**DIRECTIONS**
Below are several entries. Transcribe exactly those lines that fall from the one with "If you want to create several" through the one with "In this case the", end lines included.

**PROVIDED INFORMATION**
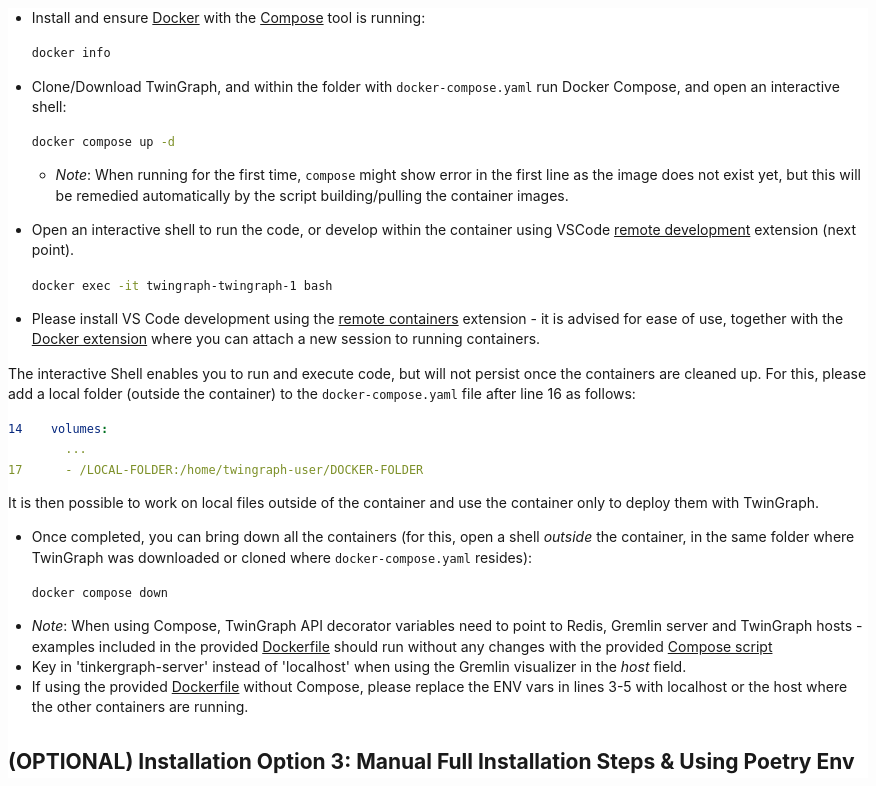 * Install and ensure [Docker](https://docs.docker.com/engine/install/) with the [Compose](https://docs.docker.com/compose/) tool is running:
    ```bash
    docker info
    ```
* Clone/Download TwinGraph, and within the folder with `docker-compose.yaml` run Docker Compose, and open an interactive shell:
    ```bash
    docker compose up -d
    ```
    * *Note*: When running for the first time, ```compose``` might show error in the first line as the image does not exist yet, but this will be remedied automatically by the script building/pulling the container images.
 
* Open an interactive shell to run the code, or develop within the container using VSCode [remote development](https://code.visualstudio.com/docs/remote/remote-overview) extension (next point).
    ```bash
    docker exec -it twingraph-twingraph-1 bash
    ```
* Please install VS Code development using the [remote containers](https://code.visualstudio.com/docs/devcontainers/containers) extension - it is advised for ease of use, together with the [Docker extension](https://code.visualstudio.com/docs/containers/overview) where you can attach a new session to running containers.

The interactive Shell enables you to run and execute code, but will not persist once the containers are cleaned up. For this, please add a local folder (outside the container) to the `docker-compose.yaml` file after line 16 as follows:

```yaml
14    volumes:
        ...
17      - /LOCAL-FOLDER:/home/twingraph-user/DOCKER-FOLDER
```
It is then possible to work on local files outside of the container and use the container only to deploy them with TwinGraph.

* Once completed, you can bring down all the containers (for this, open a shell *outside* the container, in the same folder where TwinGraph was downloaded or cloned where `docker-compose.yaml` resides):
    ```bash
    docker compose down
    ```
* *Note*: When using Compose, TwinGraph API decorator variables need to point to Redis, Gremlin server and TwinGraph hosts - examples included in the provided [Dockerfile](Dockerfile) should run without any changes with the provided [Compose script](docker-compose.yaml)
* Key in 'tinkergraph-server' instead of 'localhost' when using the Gremlin visualizer in the *host* field. 
* If using the provided [Dockerfile](Dockerfile) without Compose, please replace the ENV vars in lines 3-5 with localhost or the host where the other containers are running.

## (**OPTIONAL**) Installation Option 3: Manual Full Installation Steps & Using Poetry Env
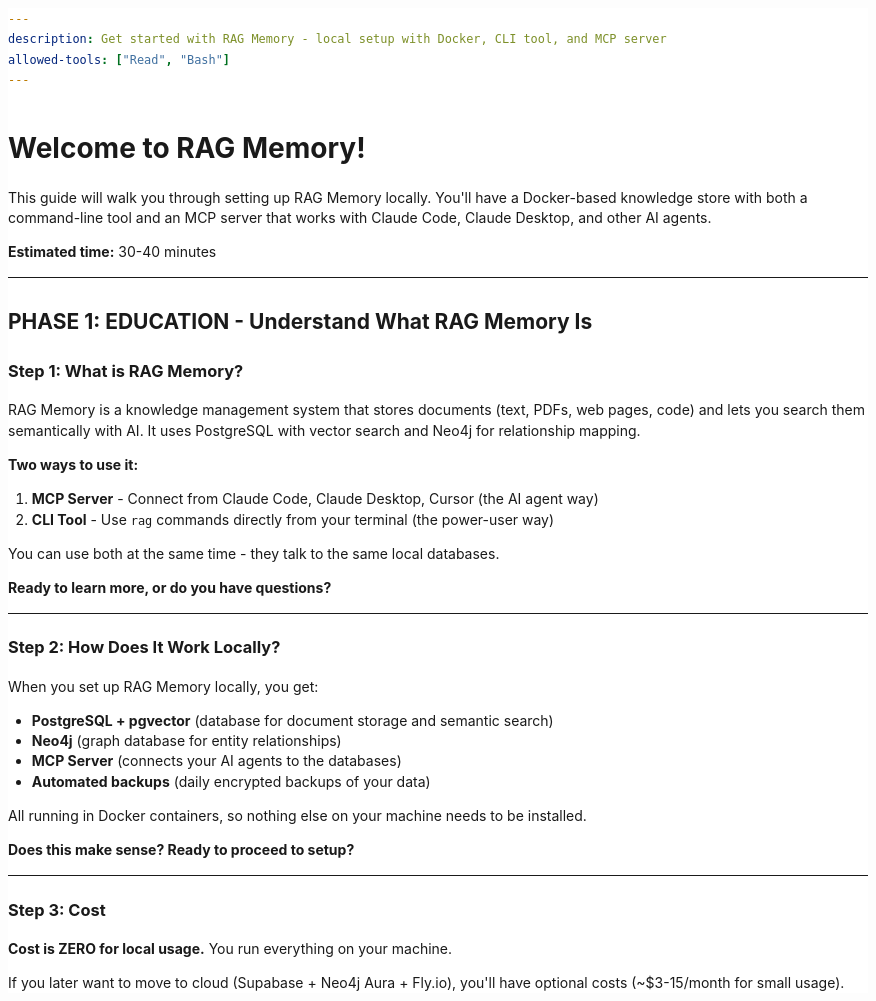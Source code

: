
 ```yaml
---
description: Get started with RAG Memory - local setup with Docker, CLI tool, and MCP server
allowed-tools: ["Read", "Bash"]
---
```


# Welcome to RAG Memory!

This guide will walk you through setting up RAG Memory locally. You'll have a Docker-based knowledge store with both a command-line tool and an MCP server that works with Claude Code, Claude Desktop, and other AI agents.

**Estimated time:** 30-40 minutes

---

## PHASE 1: EDUCATION - Understand What RAG Memory Is

### Step 1: What is RAG Memory?

RAG Memory is a knowledge management system that stores documents (text, PDFs, web pages, code) and lets you search them semantically with AI. It uses PostgreSQL with vector search and Neo4j for relationship mapping.

**Two ways to use it:**
1. **MCP Server** - Connect from Claude Code, Claude Desktop, Cursor (the AI agent way)
2. **CLI Tool** - Use `rag` commands directly from your terminal (the power-user way)

You can use both at the same time - they talk to the same local databases.

**Ready to learn more, or do you have questions?**

---

### Step 2: How Does It Work Locally?

When you set up RAG Memory locally, you get:
- **PostgreSQL + pgvector** (database for document storage and semantic search)
- **Neo4j** (graph database for entity relationships)
- **MCP Server** (connects your AI agents to the databases)
- **Automated backups** (daily encrypted backups of your data)

All running in Docker containers, so nothing else on your machine needs to be installed.

**Does this make sense? Ready to proceed to setup?**

---

### Step 3: Cost

**Cost is ZERO for local usage.** You run everything on your machine.

If you later want to move to cloud (Supabase + Neo4j Aura + Fly.io), you'll have optional costs (~$3-15/month for small usage).
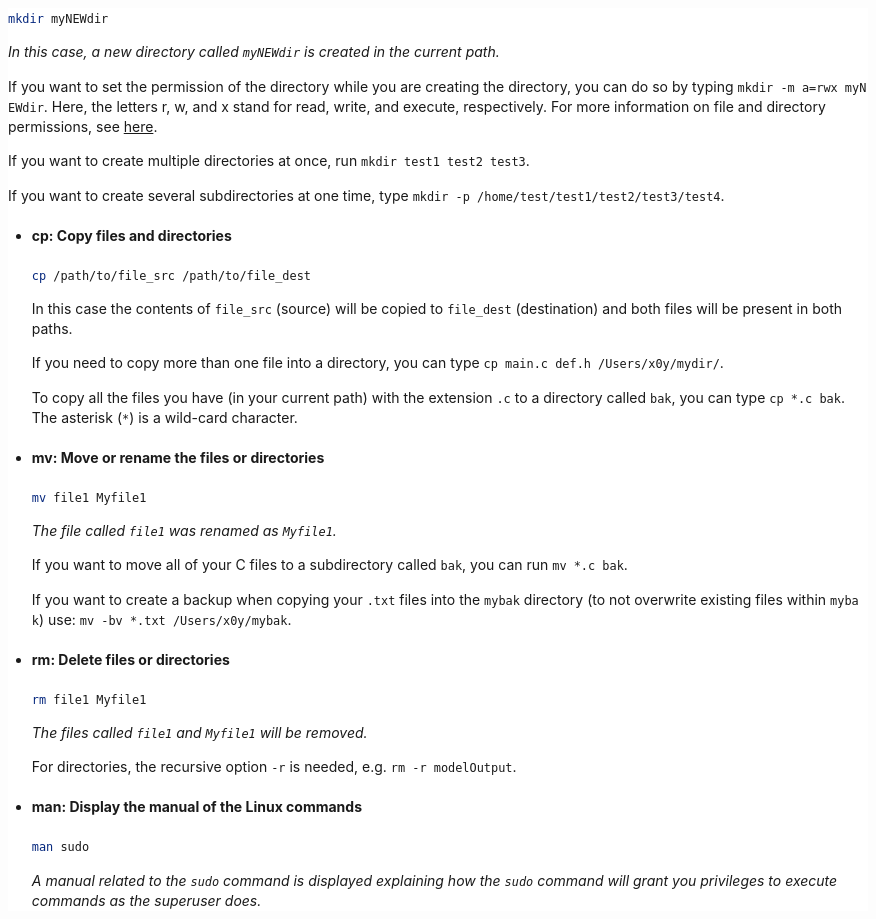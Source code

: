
   ```bash
  mkdir myNEWdir
  ```

  _In this case, a new directory called `myNEWdir` is created in the current path._

  If you want to set the permission of the directory while you are creating the directory, you can do so by typing `mkdir -m a=rwx myNEWdir`. Here, the letters r, w, and x stand for read, write, and execute, respectively. For more information on file and directory permissions, see [here](permissions.md).

  If you want to create multiple directories at once, run `mkdir test1 test2 test3`.

  If you want to create several subdirectories at one time, type `mkdir -p /home/test/test1/test2/test3/test4`.

- #### cp: Copy files and directories

  ```bash
  cp /path/to/file_src /path/to/file_dest
  ```

  In this case the contents of `file_src` (source) will be copied to `file_dest` (destination) and both files will be present in both paths.

  If you need to copy more than one file into a directory, you can type `cp main.c def.h /Users/x0y/mydir/`.

  To copy all the files you have (in your current path) with the extension `.c` to a directory called `bak`, you can type `cp *.c bak`. The asterisk (`*`) is a wild-card character.

- #### mv: Move or rename the files or directories

  ```bash
  mv file1 Myfile1
  ```

  _The file called `file1` was renamed as `Myfile1`._

  If you want to move all of your C files to a subdirectory called `bak`, you can run `mv *.c bak`.

  If you want to create a backup when copying your `.txt` files into the `mybak` directory (to not overwrite existing files within `mybak`) use: `mv -bv *.txt /Users/x0y/mybak`.

- #### rm: Delete files or directories

  ```bash
  rm file1 Myfile1
  ```

  _The files called `file1` and `Myfile1` will be removed._

  For directories, the recursive option `-r` is needed, e.g. `rm -r modelOutput`.

- #### man: Display the manual of the Linux commands

  ```bash
  man sudo
  ```

  _A manual related to the `sudo` command is displayed explaining how the `sudo` command will grant you privileges to execute commands as the superuser does._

**SOLUTION FOR THIS EXERCISE**
  If you want to create several subdirectories at one time, type `mkdir -p /home/test/test1/test2/test3/test4`.

- #### cp: Copy files and directories

  ```bash
  cp /path/to/file_src /path/to/file_dest
  ```

  In this case the contents of `file_src` (source) will be copied to `file_dest` (destination) and both files will be present in both paths.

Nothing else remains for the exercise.